Ogni anno, in Italia, più di cento ragazzi si svegliano e partecipano ad un talent show, sanno di dover dare il massimo perché in giro c’è troppa concorrenza. Ogni anno, in Italia, non importa a quale casting partecipi, l’importante è che ti metti a lavorare seriamente una volta spente le luci dei riflettori. Un insegnamento trasmesso dal veggente Gianni Morandi che, già nella memorabile “Uno su mille ce la fa”, aveva intuito la direzione verso la quale saremmo andati a finire.
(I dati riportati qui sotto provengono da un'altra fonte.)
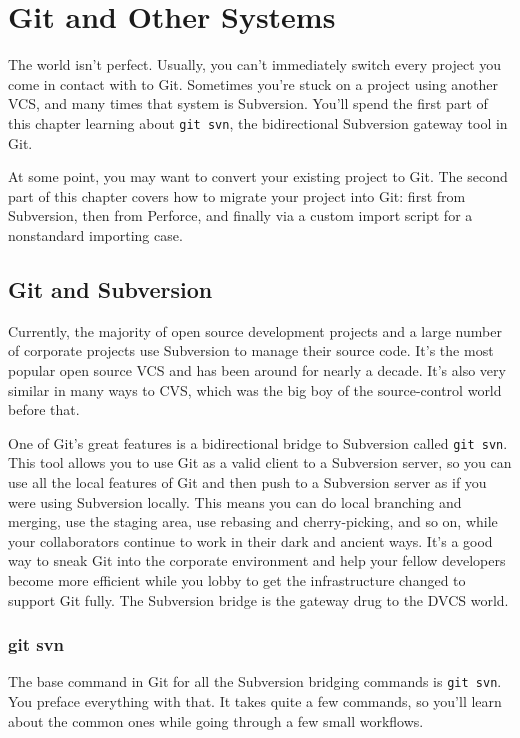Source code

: \documentclass[a4paper]{book}
\newcommand{\chap}[1]{\newpage\thispagestyle{empty}\chapter{#1}\label{chap:\thechapter}}
\begin{document}
\chap{Git and Other Systems}\label{git-and-other-systems}

The world isn't perfect. Usually, you can't immediately switch every project you come in contact with to Git. Sometimes you're stuck on a project using another VCS, and many times that system is Subversion. You'll spend the first part of this chapter learning about \texttt{git svn}, the bidirectional Subversion gateway tool in Git.

At some point, you may want to convert your existing project to Git. The second part of this chapter covers how to migrate your project into Git: first from Subversion, then from Perforce, and finally via a custom import script for a nonstandard importing case.

\section{Git and Subversion}\label{git-and-subversion}

Currently, the majority of open source development projects and a large number of corporate projects use Subversion to manage their source code. It's the most popular open source VCS and has been around for nearly a decade. It's also very similar in many ways to CVS, which was the big boy of the source-control world before that.

One of Git's great features is a bidirectional bridge to Subversion called \texttt{git svn}. This tool allows you to use Git as a valid client to a Subversion server, so you can use all the local features of Git and then push to a Subversion server as if you were using Subversion locally. This means you can do local branching and merging, use the staging area, use rebasing and cherry-picking, and so on, while your collaborators continue to work in their dark and ancient ways. It's a good way to sneak Git into the corporate environment and help your fellow developers become more efficient while you lobby to get the infrastructure changed to support Git fully. The Subversion bridge is the gateway drug to the DVCS world.

\subsection{git svn}\label{git-svn}

The base command in Git for all the Subversion bridging commands is \texttt{git svn}. You preface everything with that. It takes quite a few commands, so you'll learn about the common ones while going through a few small workflows.
\end{document}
In tutto questo caos, come reagisce il pubblico? Alcuni si affezionano a determinati artisti, coloro i quali dimostrano un particolare carisma o una spiccata originalità, ma la maggior parte di chi segue questo genere di trasmissioni cambia i propri gusti come se aggiornasse la playlist di Spotify. Chiamiamolo pure “fan-sharing”, un fenomeno che destabilizza gli ex concorrenti e rende la musica sempre più liquida, fruibile e condivisibile dalla massa. Non si ha più nemmeno il tempo di conoscere un artista o di dare la possibilità a quest’ultimo di sbocciare, di crescere e di consolidare il proprio stile.
Un tempo vigeva la regola non scritta del terzo disco, ossia l’identità di un cantante veniva fuori dopo almeno due album, mi vengono in mente esempi come Mango, Rino Gaetano o tanti altri, che hanno avuto bisogno di carburare prima di arrivare ai loro massimi livelli. La sperimentazione oggi è un lusso che in pochi possono concedersi, destinato ai big e non agli emergenti, che devono vendere un tot di copie se vogliono arrivare al prossimo lavoro. Un processo distante anni luce dall’arte, che determina l’impoverimento culturale di un sistema ormai al collasso, orientato sull’incremento degli utili più che su mirati investimenti a medio-lungo termine, volti a durare più di una stagione.
Il nostro ruolo è fondamentale, bisogna tornare a seguire gli artisti in quanto tali, lasciando stare le storie di Instagram, i tweet o i post che riempiono le bacheche su Facebook: ristabiliamo l’ordine, restituiamo dignità e valore al ruolo di cantante e, al tempo stesso, ridiamo centralità al pubblico, ma non attraverso il televoto o le classifiche streaming (entrambi mezzi manipolabili e influenzabili). Restituiamo a figure professionali il compito di selezionare il menù da portarci al tavolo. Quando vado al ristorante mi aspetto un paio di pagine dove poter scegliere ciò che è di mio gradimento in quel momento, non un librone di ricette. Ecco, in un mondo ideale ci sarebbe più qualità a discapito della quantità e, magari, una bella mancia per il cameriere che ci ha consigliato il piatto del giorno.